(Document images with source code)

>>>

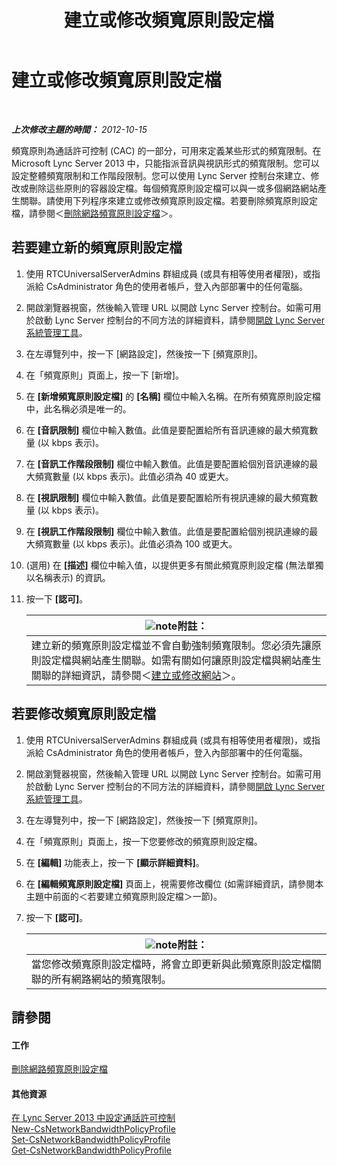﻿---
title: 建立或修改頻寬原則設定檔
TOCTitle: 建立或修改頻寬原則設定檔
ms:assetid: 08a2e18f-9b0d-4a2f-aa14-13bbf79ec745
ms:mtpsurl: https://technet.microsoft.com/zh-tw/library/Gg520945(v=OCS.15)
ms:contentKeyID: 49290014
ms.date: 08/10/2015
mtps_version: v=OCS.15
ms.translationtype: HT
---

# 建立或修改頻寬原則設定檔

 

_**上次修改主題的時間：** 2012-10-15_

頻寬原則為通話許可控制 (CAC) 的一部分，可用來定義某些形式的頻寬限制。在 Microsoft Lync Server 2013 中，只能指派音訊與視訊形式的頻寬限制。您可以設定整體頻寬限制和工作階段限制。您可以使用 Lync Server 控制台來建立、修改或刪除這些原則的容器設定檔。每個頻寬原則設定檔可以與一或多個網路網站產生關聯。請使用下列程序來建立或修改頻寬原則設定檔。若要刪除頻寬原則設定檔，請參閱＜[刪除網路頻寬原則設定檔](lync-server-2013-deleting-network-bandwidth-policy-profiles.md)＞。

## 若要建立新的頻寬原則設定檔

1.  使用 RTCUniversalServerAdmins 群組成員 (或具有相等使用者權限)，或指派給 CsAdministrator 角色的使用者帳戶，登入內部部署中的任何電腦。

2.  開啟瀏覽器視窗，然後輸入管理 URL 以開啟 Lync Server 控制台。如需可用於啟動 Lync Server 控制台的不同方法的詳細資料，請參閱[開啟 Lync Server 系統管理工具](lync-server-2013-open-lync-server-administrative-tools.md)。

3.  在左導覽列中，按一下 \[網路設定\]，然後按一下 \[頻寬原則\]。

4.  在「頻寬原則」頁面上，按一下 \[新增\]。

5.  在 **\[新增頻寬原則設定檔\]** 的 **\[名稱\]** 欄位中輸入名稱。在所有頻寬原則設定檔中，此名稱必須是唯一的。

6.  在 **\[音訊限制\]** 欄位中輸入數值。此值是要配置給所有音訊連線的最大頻寬數量 (以 kbps 表示)。

7.  在 **\[音訊工作階段限制\]** 欄位中輸入數值。此值是要配置給個別音訊連線的最大頻寬數量 (以 kbps 表示)。此值必須為 40 或更大。

8.  在 **\[視訊限制\]** 欄位中輸入數值。此值是要配置給所有視訊連線的最大頻寬數量 (以 kbps 表示)。

9.  在 **\[視訊工作階段限制\]** 欄位中輸入數值。此值是要配置給個別視訊連線的最大頻寬數量 (以 kbps 表示)。此值必須為 100 或更大。

10. (選用) 在 **\[描述\]** 欄位中輸入值，以提供更多有關此頻寬原則設定檔 (無法單獨以名稱表示) 的資訊。

11. 按一下 **\[認可\]**。
    
    <table>
    <thead>
    <tr class="header">
    <th><img src="images/Gg398811.note(OCS.15).gif" title="note" alt="note" />附註：</th>
    </tr>
    </thead>
    <tbody>
    <tr class="odd">
    <td>建立新的頻寬原則設定檔並不會自動強制頻寬限制。您必須先讓原則設定檔與網站產生關聯。如需有關如何讓原則設定檔與網站產生關聯的詳細資訊，請參閱＜<a href="lync-server-2013-creating-or-modifying-network-sites.md">建立或修改網站</a>＞。</td>
    </tr>
    </tbody>
    </table>


## 若要修改頻寬原則設定檔

1.  使用 RTCUniversalServerAdmins 群組成員 (或具有相等使用者權限)，或指派給 CsAdministrator 角色的使用者帳戶，登入內部部署中的任何電腦。

2.  開啟瀏覽器視窗，然後輸入管理 URL 以開啟 Lync Server 控制台。如需可用於啟動 Lync Server 控制台的不同方法的詳細資料，請參閱[開啟 Lync Server 系統管理工具](lync-server-2013-open-lync-server-administrative-tools.md)。

3.  在左導覽列中，按一下 \[網路設定\]，然後按一下 \[頻寬原則\]。

4.  在「頻寬原則」頁面上，按一下您要修改的頻寬原則設定檔。

5.  在 **\[編輯\]** 功能表上，按一下 **\[顯示詳細資料\]**。

6.  在 **\[編輯頻寬原則設定檔\]** 頁面上，視需要修改欄位 (如需詳細資訊，請參閱本主題中前面的＜若要建立頻寬原則設定檔＞一節)。

7.  按一下 **\[認可\]**。
    
    <table>
    <thead>
    <tr class="header">
    <th><img src="images/Gg398811.note(OCS.15).gif" title="note" alt="note" />附註：</th>
    </tr>
    </thead>
    <tbody>
    <tr class="odd">
    <td>當您修改頻寬原則設定檔時，將會立即更新與此頻寬原則設定檔關聯的所有網路網站的頻寬限制。</td>
    </tr>
    </tbody>
    </table>


## 請參閱

#### 工作

[刪除網路頻寬原則設定檔](lync-server-2013-deleting-network-bandwidth-policy-profiles.md)  

#### 其他資源

[在 Lync Server 2013 中設定通話許可控制](lync-server-2013-configure-call-admission-control.md)  
[New-CsNetworkBandwidthPolicyProfile](new-csnetworkbandwidthpolicyprofile.md)  
[Set-CsNetworkBandwidthPolicyProfile](set-csnetworkbandwidthpolicyprofile.md)  
[Get-CsNetworkBandwidthPolicyProfile](https://docs.microsoft.com/en-us/powershell/module/skype/Get-CsNetworkBandwidthPolicyProfile)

<<<

> [What you have to do]
The records above are to be restated exactly, without their pictures.

> [Exercise answer]
﻿---
title: 建立或修改頻寬原則設定檔
TOCTitle: 建立或修改頻寬原則設定檔
ms:assetid: 08a2e18f-9b0d-4a2f-aa14-13bbf79ec745
ms:mtpsurl: https://technet.microsoft.com/zh-tw/library/Gg520945(v=OCS.15)
ms:contentKeyID: 49290014
ms.date: 08/10/2015
mtps_version: v=OCS.15
ms.translationtype: HT
---

# 建立或修改頻寬原則設定檔

 

_**上次修改主題的時間：** 2012-10-15_

頻寬原則為通話許可控制 (CAC) 的一部分，可用來定義某些形式的頻寬限制。在 Microsoft Lync Server 2013 中，只能指派音訊與視訊形式的頻寬限制。您可以設定整體頻寬限制和工作階段限制。您可以使用 Lync Server 控制台來建立、修改或刪除這些原則的容器設定檔。每個頻寬原則設定檔可以與一或多個網路網站產生關聯。請使用下列程序來建立或修改頻寬原則設定檔。若要刪除頻寬原則設定檔，請參閱＜[刪除網路頻寬原則設定檔](lync-server-2013-deleting-network-bandwidth-policy-profiles.md)＞。

## 若要建立新的頻寬原則設定檔

1.  使用 RTCUniversalServerAdmins 群組成員 (或具有相等使用者權限)，或指派給 CsAdministrator 角色的使用者帳戶，登入內部部署中的任何電腦。

2.  開啟瀏覽器視窗，然後輸入管理 URL 以開啟 Lync Server 控制台。如需可用於啟動 Lync Server 控制台的不同方法的詳細資料，請參閱[開啟 Lync Server 系統管理工具](lync-server-2013-open-lync-server-administrative-tools.md)。

3.  在左導覽列中，按一下 \[網路設定\]，然後按一下 \[頻寬原則\]。

4.  在「頻寬原則」頁面上，按一下 \[新增\]。

5.  在 **\[新增頻寬原則設定檔\]** 的 **\[名稱\]** 欄位中輸入名稱。在所有頻寬原則設定檔中，此名稱必須是唯一的。

6.  在 **\[音訊限制\]** 欄位中輸入數值。此值是要配置給所有音訊連線的最大頻寬數量 (以 kbps 表示)。

7.  在 **\[音訊工作階段限制\]** 欄位中輸入數值。此值是要配置給個別音訊連線的最大頻寬數量 (以 kbps 表示)。此值必須為 40 或更大。

8.  在 **\[視訊限制\]** 欄位中輸入數值。此值是要配置給所有視訊連線的最大頻寬數量 (以 kbps 表示)。

9.  在 **\[視訊工作階段限制\]** 欄位中輸入數值。此值是要配置給個別視訊連線的最大頻寬數量 (以 kbps 表示)。此值必須為 100 或更大。

10. (選用) 在 **\[描述\]** 欄位中輸入值，以提供更多有關此頻寬原則設定檔 (無法單獨以名稱表示) 的資訊。

11. 按一下 **\[認可\]**。
    
    <table>
    <thead>
    <tr class="header">
    <th><img src="images/Gg398811.note(OCS.15).gif" title="note" alt="note" />附註：</th>
    </tr>
    </thead>
    <tbody>
    <tr class="odd">
    <td>建立新的頻寬原則設定檔並不會自動強制頻寬限制。您必須先讓原則設定檔與網站產生關聯。如需有關如何讓原則設定檔與網站產生關聯的詳細資訊，請參閱＜<a href="lync-server-2013-creating-or-modifying-network-sites.md">建立或修改網站</a>＞。</td>
    </tr>
    </tbody>
    </table>


## 若要修改頻寬原則設定檔

1.  使用 RTCUniversalServerAdmins 群組成員 (或具有相等使用者權限)，或指派給 CsAdministrator 角色的使用者帳戶，登入內部部署中的任何電腦。

2.  開啟瀏覽器視窗，然後輸入管理 URL 以開啟 Lync Server 控制台。如需可用於啟動 Lync Server 控制台的不同方法的詳細資料，請參閱[開啟 Lync Server 系統管理工具](lync-server-2013-open-lync-server-administrative-tools.md)。

3.  在左導覽列中，按一下 \[網路設定\]，然後按一下 \[頻寬原則\]。

4.  在「頻寬原則」頁面上，按一下您要修改的頻寬原則設定檔。

5.  在 **\[編輯\]** 功能表上，按一下 **\[顯示詳細資料\]**。

6.  在 **\[編輯頻寬原則設定檔\]** 頁面上，視需要修改欄位 (如需詳細資訊，請參閱本主題中前面的＜若要建立頻寬原則設定檔＞一節)。

7.  按一下 **\[認可\]**。
    
    <table>
    <thead>
    <tr class="header">
    <th><img src="images/Gg398811.note(OCS.15).gif" title="note" alt="note" />附註：</th>
    </tr>
    </thead>
    <tbody>
    <tr class="odd">
    <td>當您修改頻寬原則設定檔時，將會立即更新與此頻寬原則設定檔關聯的所有網路網站的頻寬限制。</td>
    </tr>
    </tbody>
    </table>


## 請參閱

#### 工作

[刪除網路頻寬原則設定檔](lync-server-2013-deleting-network-bandwidth-policy-profiles.md)  

#### 其他資源

[在 Lync Server 2013 中設定通話許可控制](lync-server-2013-configure-call-admission-control.md)  
[New-CsNetworkBandwidthPolicyProfile](new-csnetworkbandwidthpolicyprofile.md)  
[Set-CsNetworkBandwidthPolicyProfile](set-csnetworkbandwidthpolicyprofile.md)  
[Get-CsNetworkBandwidthPolicyProfile](https://docs.microsoft.com/en-us/powershell/module/skype/Get-CsNetworkBandwidthPolicyProfile)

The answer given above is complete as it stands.